## Task prompt
Everything in the records must be restated exactly, apart from the pictures.
### Data for analysis
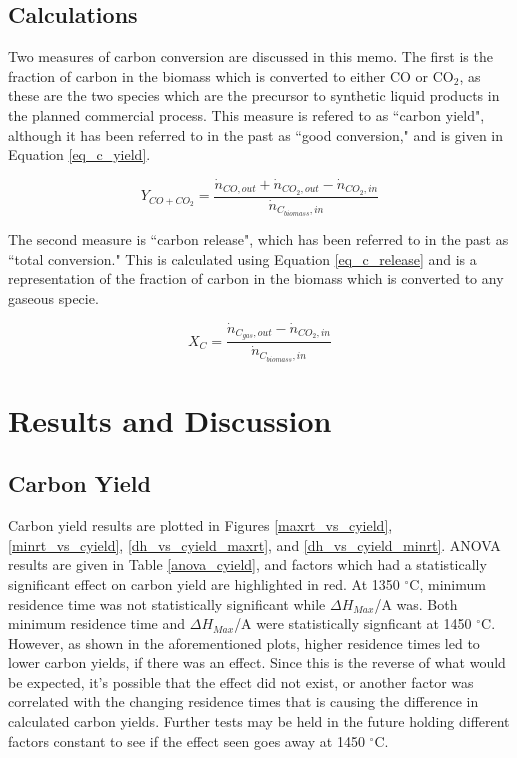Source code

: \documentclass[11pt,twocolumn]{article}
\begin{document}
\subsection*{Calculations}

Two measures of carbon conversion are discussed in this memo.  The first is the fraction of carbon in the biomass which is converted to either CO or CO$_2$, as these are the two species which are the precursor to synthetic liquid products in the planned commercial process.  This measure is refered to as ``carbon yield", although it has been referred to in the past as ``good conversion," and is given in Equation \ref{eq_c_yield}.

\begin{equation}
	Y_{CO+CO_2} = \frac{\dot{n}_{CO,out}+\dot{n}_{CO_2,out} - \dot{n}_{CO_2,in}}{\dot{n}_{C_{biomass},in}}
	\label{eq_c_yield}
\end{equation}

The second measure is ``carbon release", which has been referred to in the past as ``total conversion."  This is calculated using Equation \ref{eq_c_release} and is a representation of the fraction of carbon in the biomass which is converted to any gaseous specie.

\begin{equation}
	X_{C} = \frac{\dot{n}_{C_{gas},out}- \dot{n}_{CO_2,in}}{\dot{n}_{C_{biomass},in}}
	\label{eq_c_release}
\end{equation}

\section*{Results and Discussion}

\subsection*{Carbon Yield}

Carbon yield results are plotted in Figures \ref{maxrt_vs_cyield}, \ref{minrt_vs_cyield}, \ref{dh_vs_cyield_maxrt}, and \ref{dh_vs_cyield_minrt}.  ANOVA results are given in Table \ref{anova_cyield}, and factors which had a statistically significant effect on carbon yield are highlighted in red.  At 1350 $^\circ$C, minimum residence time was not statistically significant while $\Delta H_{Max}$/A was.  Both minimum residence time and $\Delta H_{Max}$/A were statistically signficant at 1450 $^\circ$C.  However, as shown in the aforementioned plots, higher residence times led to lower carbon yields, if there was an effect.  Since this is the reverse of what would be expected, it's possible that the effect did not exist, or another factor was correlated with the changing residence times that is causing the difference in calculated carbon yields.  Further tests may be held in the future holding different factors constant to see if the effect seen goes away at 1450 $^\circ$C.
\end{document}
######
## Response area
Source code

: \documentclass[11pt,twocolumn]{article}
\begin{document}
\subsection*{Calculations}

Two measures of carbon conversion are discussed in this memo.  The first is the fraction of carbon in the biomass which is converted to either CO or CO$_2$, as these are the two species which are the precursor to synthetic liquid products in the planned commercial process.  This measure is refered to as ``carbon yield", although it has been referred to in the past as ``good conversion," and is given in Equation \ref{eq_c_yield}.

\begin{equation}
	Y_{CO+CO_2} = \frac{\dot{n}_{CO,out}+\dot{n}_{CO_2,out} - \dot{n}_{CO_2,in}}{\dot{n}_{C_{biomass},in}}
	\label{eq_c_yield}
\end{equation}

The second measure is ``carbon release", which has been referred to in the past as ``total conversion."  This is calculated using Equation \ref{eq_c_release} and is a representation of the fraction of carbon in the biomass which is converted to any gaseous specie.

\begin{equation}
	X_{C} = \frac{\dot{n}_{C_{gas},out}- \dot{n}_{CO_2,in}}{\dot{n}_{C_{biomass},in}}
	\label{eq_c_release}
\end{equation}

\section*{Results and Discussion}

\subsection*{Carbon Yield}

Carbon yield results are plotted in Figures \ref{maxrt_vs_cyield}, \ref{minrt_vs_cyield}, \ref{dh_vs_cyield_maxrt}, and \ref{dh_vs_cyield_minrt}.  ANOVA results are given in Table \ref{anova_cyield}, and factors which had a statistically significant effect on carbon yield are highlighted in red.  At 1350 $^\circ$C, minimum residence time was not statistically significant while $\Delta H_{Max}$/A was.  Both minimum residence time and $\Delta H_{Max}$/A were statistically signficant at 1450 $^\circ$C.  However, as shown in the aforementioned plots, higher residence times led to lower carbon yields, if there was an effect.  Since this is the reverse of what would be expected, it's possible that the effect did not exist, or another factor was correlated with the changing residence times that is causing the difference in calculated carbon yields.  Further tests may be held in the future holding different factors constant to see if the effect seen goes away at 1450 $^\circ$C.
\end{document}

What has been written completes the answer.